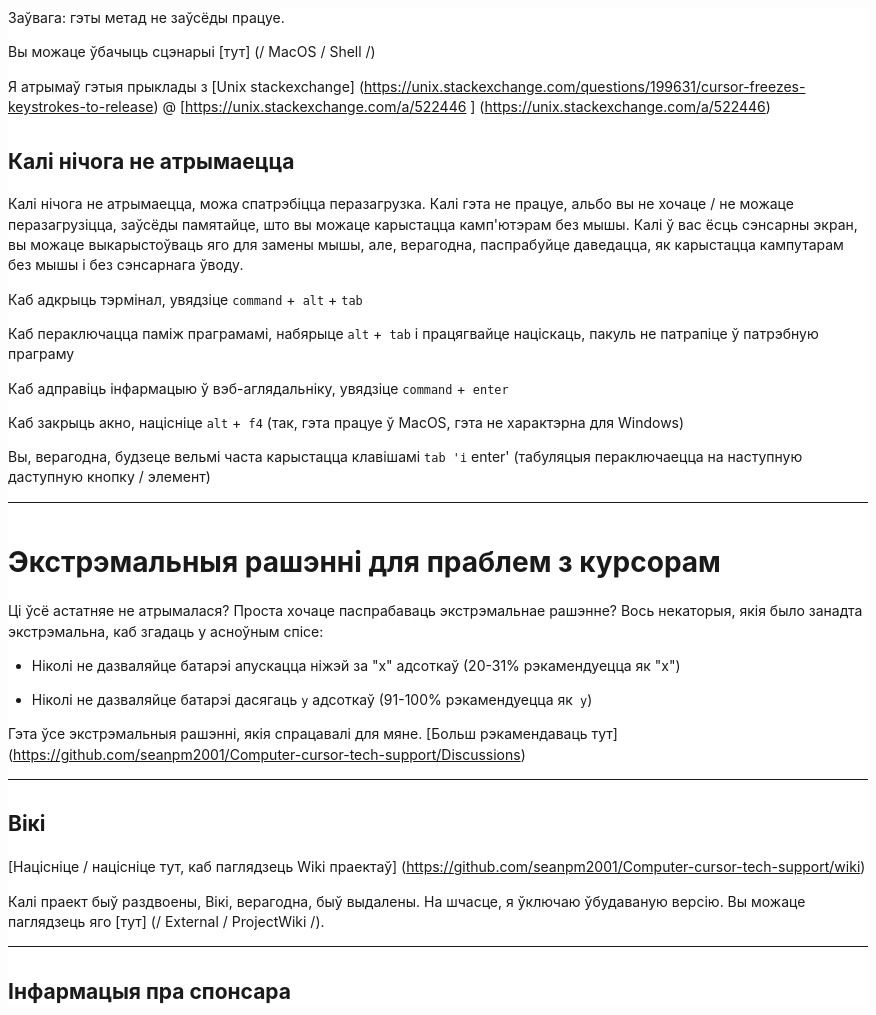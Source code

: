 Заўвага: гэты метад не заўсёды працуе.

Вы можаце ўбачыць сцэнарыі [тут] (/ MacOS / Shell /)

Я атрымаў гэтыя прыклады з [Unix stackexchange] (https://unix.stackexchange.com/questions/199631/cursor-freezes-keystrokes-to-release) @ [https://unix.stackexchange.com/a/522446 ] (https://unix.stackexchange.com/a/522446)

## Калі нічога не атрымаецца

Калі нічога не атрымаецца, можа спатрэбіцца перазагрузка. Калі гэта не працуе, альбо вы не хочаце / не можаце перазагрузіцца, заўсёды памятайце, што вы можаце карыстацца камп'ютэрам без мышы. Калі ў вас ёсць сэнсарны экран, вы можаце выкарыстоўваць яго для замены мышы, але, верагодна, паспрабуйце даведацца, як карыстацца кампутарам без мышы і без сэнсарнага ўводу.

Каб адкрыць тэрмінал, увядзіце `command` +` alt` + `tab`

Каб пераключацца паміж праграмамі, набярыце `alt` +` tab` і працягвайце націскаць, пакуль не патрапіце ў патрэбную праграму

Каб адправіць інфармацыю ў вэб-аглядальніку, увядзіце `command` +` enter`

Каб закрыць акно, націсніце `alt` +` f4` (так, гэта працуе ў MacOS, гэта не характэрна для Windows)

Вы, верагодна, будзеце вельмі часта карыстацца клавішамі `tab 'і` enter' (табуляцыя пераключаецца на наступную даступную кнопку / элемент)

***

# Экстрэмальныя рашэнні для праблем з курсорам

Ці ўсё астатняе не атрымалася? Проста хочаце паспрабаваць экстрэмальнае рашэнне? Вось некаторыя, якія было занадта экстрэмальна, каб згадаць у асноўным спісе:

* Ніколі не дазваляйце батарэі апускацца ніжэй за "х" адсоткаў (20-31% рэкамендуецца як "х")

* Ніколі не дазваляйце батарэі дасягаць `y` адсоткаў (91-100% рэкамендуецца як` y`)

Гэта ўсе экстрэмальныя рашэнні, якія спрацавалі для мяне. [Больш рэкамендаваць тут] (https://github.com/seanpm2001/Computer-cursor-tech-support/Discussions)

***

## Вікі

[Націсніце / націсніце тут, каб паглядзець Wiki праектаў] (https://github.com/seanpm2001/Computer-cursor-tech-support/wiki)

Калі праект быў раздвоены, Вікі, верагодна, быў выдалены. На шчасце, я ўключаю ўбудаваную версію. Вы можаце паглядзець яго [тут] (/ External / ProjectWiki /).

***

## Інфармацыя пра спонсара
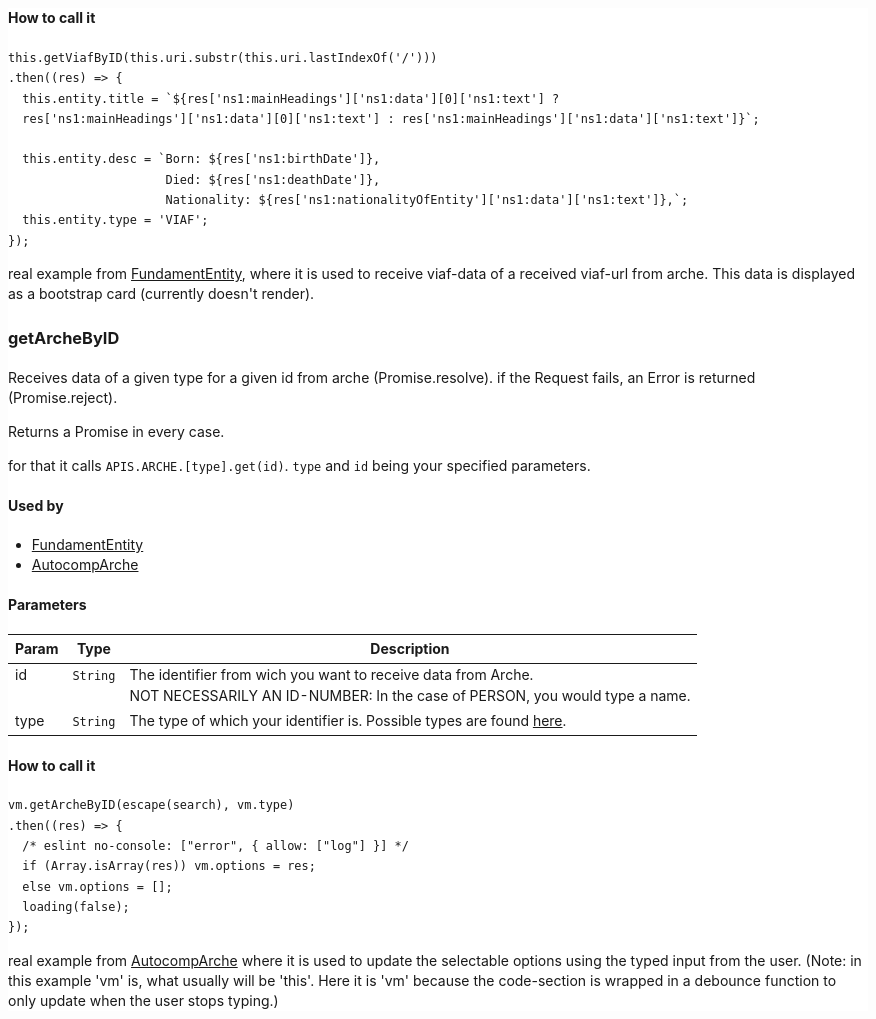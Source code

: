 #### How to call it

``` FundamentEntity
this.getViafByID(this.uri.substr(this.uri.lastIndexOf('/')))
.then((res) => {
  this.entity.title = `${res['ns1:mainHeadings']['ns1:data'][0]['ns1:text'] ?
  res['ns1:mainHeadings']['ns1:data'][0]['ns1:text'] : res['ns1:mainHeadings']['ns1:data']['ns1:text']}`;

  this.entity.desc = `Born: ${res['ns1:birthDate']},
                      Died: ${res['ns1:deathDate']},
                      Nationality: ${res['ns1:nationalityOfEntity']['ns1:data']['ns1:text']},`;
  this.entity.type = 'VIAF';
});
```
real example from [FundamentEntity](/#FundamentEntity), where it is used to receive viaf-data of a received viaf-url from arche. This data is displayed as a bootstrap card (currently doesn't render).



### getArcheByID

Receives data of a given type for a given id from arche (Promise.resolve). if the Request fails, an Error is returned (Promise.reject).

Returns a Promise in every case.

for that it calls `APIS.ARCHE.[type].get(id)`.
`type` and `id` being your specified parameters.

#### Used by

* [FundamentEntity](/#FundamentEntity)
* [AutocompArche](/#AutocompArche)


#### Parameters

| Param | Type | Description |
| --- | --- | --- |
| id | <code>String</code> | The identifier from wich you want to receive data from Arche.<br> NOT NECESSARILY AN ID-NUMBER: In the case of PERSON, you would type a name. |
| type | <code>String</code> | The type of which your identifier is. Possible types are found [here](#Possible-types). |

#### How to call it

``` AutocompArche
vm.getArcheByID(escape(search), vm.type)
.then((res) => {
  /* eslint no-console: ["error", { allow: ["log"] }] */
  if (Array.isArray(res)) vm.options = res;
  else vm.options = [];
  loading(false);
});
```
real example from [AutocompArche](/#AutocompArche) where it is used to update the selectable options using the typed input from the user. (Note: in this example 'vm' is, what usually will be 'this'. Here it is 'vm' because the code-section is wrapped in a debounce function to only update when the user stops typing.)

========================

§ PROBLEM TO SOLVE
The answer to this exercise is one number: how many lines of the records above contain the string "text".

§ RESPONSE TO THIS TASK
3